A portable device designed to identify small amounts of toxics, such as toluene, is used in Texas A&M University’s mobile testing van by an employee of its maker, Inficon.


He sees the missing link for creating systems for lower cost onsite treatment of water mixed with oil, microorganisms, solids, and chemicals as the ability to constantly detect changes in what is flowing in and out of the system.

While there is an array of water-testing devices available for offshore producers telling them how much oil is left in water after most of it is removed, testing on land means sending samples off to a laboratory. “Most people fall back on sending samples to a lab and 2 weeks later, they get the result,” Burnett said. “It is hard to design a system that runs automatically without some sort of monitoring.”

The monitoring testing program brings together partners from academia, business, and government. Group members are offering more than USD 900,000 worth of support that will be added to a USD-3.5-million grant from the Research Program to Secure Energy for America (RPSEA) to search for better ways to monitor water quality and air emissions from unconventional exploration.

The project title is “Reducing the Environmental Impact of Gas Shale Development: Advanced Analytical Methods for Air and Stray Gas Emissions and Produced Brine Characterization.”

Increased interest in online monitoring is a response to multiple challenges associated with Burnett’s goal of seeking out and testing available technology to speed adoption of new ways to treat produced water for reuse, which has focused on improved membranes.

“We are trying to set up a network,” Burnett said. “Anyone with a gizmo that measures better, let’s look at it.”

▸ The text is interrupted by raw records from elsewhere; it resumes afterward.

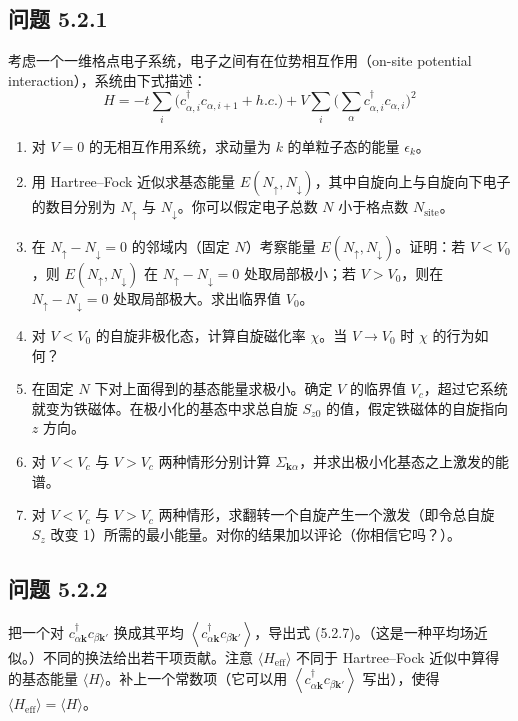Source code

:\subsection*{问题 5.2.1}

考虑一个一维格点电子系统，电子之间有在位势相互作用（on-site potential interaction），系统由下式描述：
\begin{equation*}
H = -t \sum_{i} \big( c^{\dagger}_{\alpha,i} c_{\alpha,i+1} + h.c. \big) + V \sum_{i} \Big( \sum_{\alpha} c^{\dagger}_{\alpha,i} c_{\alpha,i} \Big)^{2}
\end{equation*}

\begin{enumerate}
\item 对 $V=0$ 的无相互作用系统，求动量为 $k$ 的单粒子态的能量 $\epsilon_k$。
\item 用 Hartree--Fock 近似求基态能量 $E(N_{\uparrow}, N_{\downarrow})$，其中自旋向上与自旋向下电子的数目分别为 $N_{\uparrow}$ 与 $N_{\downarrow}$。你可以假定电子总数 $N$ 小于格点数 $N_{\mathrm{site}}$。
\item 在 $N_{\uparrow}-N_{\downarrow}=0$ 的邻域内（固定 $N$）考察能量 $E(N_{\uparrow}, N_{\downarrow})$。证明：若 $V<V_0$，则 $E(N_{\uparrow}, N_{\downarrow})$ 在 $N_{\uparrow}-N_{\downarrow}=0$ 处取局部极小；若 $V>V_0$，则在 $N_{\uparrow}-N_{\downarrow}=0$ 处取局部极大。求出临界值 $V_0$。
\item 对 $V<V_0$ 的自旋非极化态，计算自旋磁化率 $\chi$。当 $V\to V_0$ 时 $\chi$ 的行为如何？
\item 在固定 $N$ 下对上面得到的基态能量求极小。确定 $V$ 的临界值 $V_c$，超过它系统就变为铁磁体。在极小化的基态中求总自旋 $S_{z0}$ 的值，假定铁磁体的自旋指向 $z$ 方向。
\item 对 $V<V_c$ 与 $V>V_c$ 两种情形分别计算 $\Sigma_{\pmb{k}\alpha}$，并求出极小化基态之上激发的能谱。
\item 对 $V<V_c$ 与 $V>V_c$ 两种情形，求翻转一个自旋产生一个激发（即令总自旋 $S_z$ 改变 1）所需的最小能量。对你的结果加以评论（你相信它吗？）。
\end{enumerate}

\subsection*{问题 5.2.2}

把一个对 $c^{\dagger}_{\alpha\pmb{k}} c_{\beta\pmb{k}'}$ 换成其平均 $\left\langle c^{\dagger}_{\alpha\pmb{k}} c_{\beta\pmb{k}'} \right\rangle$，导出式 (5.2.7)。（这是一种平均场近似。）不同的换法给出若干项贡献。注意 $\langle H_{\mathrm{eff}} \rangle$ 不同于 Hartree--Fock 近似中算得的基态能量 $\langle H \rangle$。补上一个常数项（它可以用 $\left\langle c^{\dagger}_{\alpha\pmb{k}} c_{\beta\pmb{k}'} \right\rangle$ 写出），使得 $\langle H_{\mathrm{eff}} \rangle = \langle H \rangle$。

But this will require finding and adapting devices capable of doing the job at a price that is in line with onshore budgets, which are tight compared with offshore operations.

Onshore produced water processing for reuse is competing with water disposal using injection wells, which in Texas costs relatively little. Even a basic, continuous oil/water metering system for an offshore platform will cost more than USD 100,000, including installation, and it monitors water from multiple wells.

Cost is more of an issue onshore. Generally the budget per well for water treatment is far less on land than in the ocean, there are far more wells to track, and the information sought goes beyond what is measured offshore where the focus is on oil concentration.

Those are of interest to Burnett, because small amounts of oil can quickly foul a membrane system, making it a less cost-effective portable treatment option. He would also like to measure all the organic materials present—the total organic content. Organic materials, such as gels flowing back after fracturing, could promote bacteria growth and damage reservoirs by leaving residue.

If the water is treated to near the quality of drinking water, potential users will want to know for sure the process consistently removes toxic chemicals, which are an issue even in very low concentrations.

“It is a tough sell,” Burnett said. “You have got to show numbers. You cannot assume they will believe you.” The portable lab in a trailer Burnett has used to test and publicize new water treatment methods is increasingly being used as a water analytics testing site.

The A&M team is trying out a device from General Electric for measuring total organic content, and a suitcase-sized device developed for the US military by Inficon to detect even small quantities of benzene, toluene, ethylene benzene, and xylene. The presence of even small amounts of those would be a serious problem if treated water was used for watering vegetation or in road construction.

Both devices have performed well when tested, said Carl Vavra, an assistant research scientist at Texas A&M Research Institute, who is working with Burnett on produced-water testing.

But cost is a concern. Burnett said he could afford to buy a used version of the GE devices, which costs USD 30,000 new, but he had to borrow the Inficon unit, because the USD‑150,000 price is beyond his budget.

It is an early-stage search with big obstacles to navigate. Still, looking ahead, Vavra said, “the potential is the sky for inline analysis.”